[lttng-dev] [rp] [RFC] Userspace RCU library internal error handling

Thu Jun 21 15:28:24 EDT 2012

On Thu, Jun 21, 2012 at 03:03:06PM -0400, Mathieu Desnoyers wrote:
> * Josh Triplett (josh at joshtriplett.org) wrote:
> > On Thu, Jun 21, 2012 at 12:41:13PM -0400, Mathieu Desnoyers wrote:
> > > Currently, liburcu calls "exit(-1)" upon internal consistency error.
> > > This is not pretty, and usually frowned upon in libraries.
> > 
> > Agreed.
> > 
> > > One example of failure path where we use this is if pthread_mutex_lock()
> > > would happen to fail within synchronize_rcu(). Clearly, this should
> > > _never_ happen: it would typically be triggered only by memory
> > > corruption (or other terrible things like that).

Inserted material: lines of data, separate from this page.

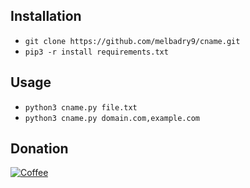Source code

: ## Installation
- `git clone https://github.com/melbadry9/cname.git`
- `pip3 -r install requirements.txt`

## Usage
- `python3 cname.py file.txt`
- `python3 cname.py domain.com,example.com`

## Donation
[![Coffee](https://www.buymeacoffee.com/assets/img/custom_images/orange_img.png)](https://buymeacoffee.com/melbadry9)
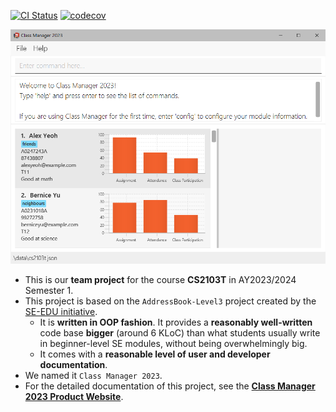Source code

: [![CI Status](https://github.com/AY2324S1-CS2103T-T11-1/tp/workflows/Java%20CI/badge.svg)](https://github.com/AY2324S1-CS2103T-T11-1/tp/actions)
[![codecov](https://codecov.io/gh/AY2324S1-CS2103T-T11-1/tp/graph/badge.svg?token=V7P4WC496H)](https://codecov.io/gh/AY2324S1-CS2103T-T11-1/tp)

![Ui](docs/images/Ui.png)

* This is our **team project** for the course **CS2103T** in AY2023/2024 Semester 1.
* This project is based on the `AddressBook-Level3` project created by the [SE-EDU initiative](https://se-education.org).
  * It is **written in OOP fashion**. It provides a **reasonably well-written** code base **bigger** (around 6 KLoC) than what students usually write in beginner-level SE modules, without being overwhelmingly big.
  * It comes with a **reasonable level of user and developer documentation**.
* We named it `Class Manager 2023`.
* For the detailed documentation of this project, see the **[Class Manager 2023 Product Website](https://ay2324s1-cs2103t-t11-1.github.io/tp/)**.
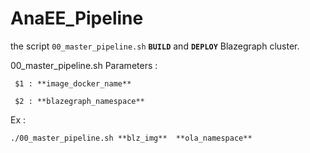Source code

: # AnaEE_Pipeline

the script `00_master_pipeline.sh` **`BUILD`** and **`DEPLOY`** Blazegraph cluster.

00_master_pipeline.sh Parameters :
 
     $1 : **image_docker_name**
     
     $2 : **blazegraph_namespace**

Ex :

    
    ./00_master_pipeline.sh **blz_img**  **ola_namespace**
     
     
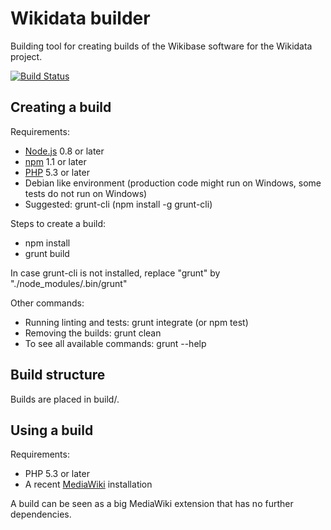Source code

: # Wikidata builder

Building tool for creating builds of the Wikibase software for the Wikidata project.

[![Build Status](https://travis-ci.org/JeroenDeDauw/Wikidata.png?branch=master)](https://travis-ci.org/JeroenDeDauw/Wikidata)

## Creating a build

Requirements:

* [Node.js](http://nodejs.org/) 0.8 or later
* [npm](https://npmjs.org/) 1.1 or later
* [PHP](http://php.net/) 5.3 or later
* Debian like environment (production code might run on Windows, some tests do not run on Windows)
* Suggested: grunt-cli (npm install -g grunt-cli)

Steps to create a build:

* npm install
* grunt build

In case grunt-cli is not installed, replace "grunt" by "./node_modules/.bin/grunt"

Other commands:

* Running linting and tests: grunt integrate (or npm test)
* Removing the builds: grunt clean
* To see all available commands: grunt --help

## Build structure

Builds are placed in build/. 

## Using a build

Requirements:

* PHP 5.3 or later
* A recent [MediaWiki](https://mediawiki.org/) installation

A build can be seen as a big MediaWiki extension that has no further dependencies.
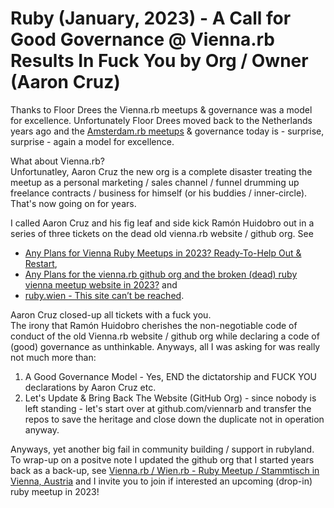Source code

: # Ruby (January, 2023) - A Call for Good Governance @ Vienna.rb Results In Fuck You by Org / Owner (Aaron Cruz)


Thanks to Floor Drees the Vienna.rb meetups & governance was a model for excellence. 
Unfortunately Floor Drees moved back to the Netherlands years ago and 
the [Amsterdam.rb meetups](https://www.amsrb.org/) & governance today is - surprise, surprise - 
again a model for excellence.
 
What about Vienna.rb?  
Unfortunatley,  Aaron Cruz the new org is a complete disaster 
treating the meetup as a personal marketing / sales channel / funnel drumming up freelance contracts / business for himself
(or his buddies / inner-circle). That's now going on for years.

I called Aaron Cruz and his fig leaf and side kick Ramón Huidobro out in a series of three tickets
on the dead old vienna.rb website / github org.
See

- [Any Plans for Vienna Ruby Meetups in 2023? Ready-To-Help Out & Restart](https://github.com/vienna-rb/vienna-rb.github.com/issues/102),
- [Any Plans for the vienna.rb github org and the broken (dead) ruby vienna meetup website in 2023?](https://github.com/vienna-rb/vienna-rb.github.com/issues/103) and 
- [ruby.wien - This site can’t be reached](https://github.com/vienna-rb/vienna-rb.github.com/issues/104).

Aaron Cruz closed-up all tickets with a fuck you.  
The irony that Ramón Huidobro cherishes the non-negotiable code of conduct
of the old Vienna.rb website / github org while declaring a code of (good) governance as unthinkable.
Anyways, all I was asking for was really not much more than:

1. A Good Governance Model - Yes, END the dictatorship and FUCK YOU declarations by Aaron Cruz etc.
2. Let's Update & Bring Back The Website (GitHub Org) - since nobody is left standing - let's start over at github.com/viennarb and transfer the repos to save the heritage and close down the duplicate not in operation anyway.


Anyways, yet another big fail in community building / support in rubyland.
To wrap-up on a positve note  I updated the github org that I started years back as a back-up, 
see [Vienna.rb / Wien.rb - Ruby Meetup / Stammtisch in Vienna, Austria](https://viennarb.github.io/) 
and I invite you to join if interested an upcoming (drop-in) ruby meetup in 2023!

That being said, we
> > > clearly don't want to make "synchronize_rcu()" return errors like that
> > > to the application, because it would complexify the application error
> > > handling needlessly.
> > 
> > I think you can safely ignore any error conditions you know you can't
> > trigger.  pthread_mutex_lock can only return an error under two
> > conditions: an uninitialized mutex, or an error-checking mutex already
> > locked by the current thread.  Neither of those can happen in this case.
> > Given that, I'd suggest either calling pthread_mutex_lock and ignoring
> > any possibility of error, or adding an assert.
> > 
> > > So instead of calling exit(-1), one possibility would be to do something
> > > like this:
> > > 
> > > #include <signal.h>
> > > #include <pthread.h>
> > > #include <stdio.h>
> > > 
> > > #define urcu_die(fmt, ...)                      \
> > >         do {    \
> > >                 fprintf(stderr, fmt, ##__VA_ARGS__);    \
> > >                 (void) pthread_kill(pthread_self(), SIGBUS);    \
> > >         } while (0)
> > > 
> > > and call urcu_die(); in those "unrecoverable error" cases, instead of
> > > calling exit(-1). Therefore, if an application chooses to trap those
> > > signals, it can, which is otherwise not possible with a direct call to
> > > exit().
> > 
> > It looks like you want to use signals as a kind of exception mechanism,
> > to allow the application to clean up (though not to recover).  assert
> > seems much clearer to me for "this can't happen" cases, and assert also
> > generates a signal that the application can catch and clean up.
> 
> Within discussions with other LTTng developers, we considered the the
> assert, but the thought that this case might be silently ignored on
> production systems (which compile with assertions disabled) makes me
> uncomfortable. This is why I would prefer a SIGBUS to an assertion.
> 
> Using assert() would be similar to turning the Linux kernel BUG_ON()
> mechanism into no-ops on production systems because "it should never
> happen" (tm) ;-)

Just don't define NDEBUG then. :)

- Josh Triplett